Exercise requirements: Exactly how many lines in the data below contain the string "abstract"? Give that number and nothing else.

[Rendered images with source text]
-------
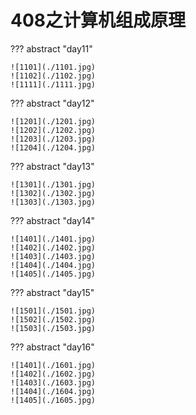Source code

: # 408之计算机组成原理

??? abstract "day11"

    ![1101](./1101.jpg)
    ![1102](./1102.jpg)
    ![1111](./1111.jpg)

??? abstract "day12"

    ![1201](./1201.jpg)
    ![1202](./1202.jpg)
    ![1203](./1203.jpg)
    ![1204](./1204.jpg)

??? abstract "day13"

    ![1301](./1301.jpg)
    ![1302](./1302.jpg)
    ![1303](./1303.jpg)

??? abstract "day14"

    ![1401](./1401.jpg)
    ![1402](./1402.jpg)
    ![1403](./1403.jpg)
    ![1404](./1404.jpg)
    ![1405](./1405.jpg)

??? abstract "day15"

    ![1501](./1501.jpg)
    ![1502](./1502.jpg)
    ![1503](./1503.jpg)

??? abstract "day16"

    ![1401](./1601.jpg)
    ![1402](./1602.jpg)
    ![1403](./1603.jpg)
    ![1404](./1604.jpg)
    ![1405](./1605.jpg)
-------
Solved exercise: 6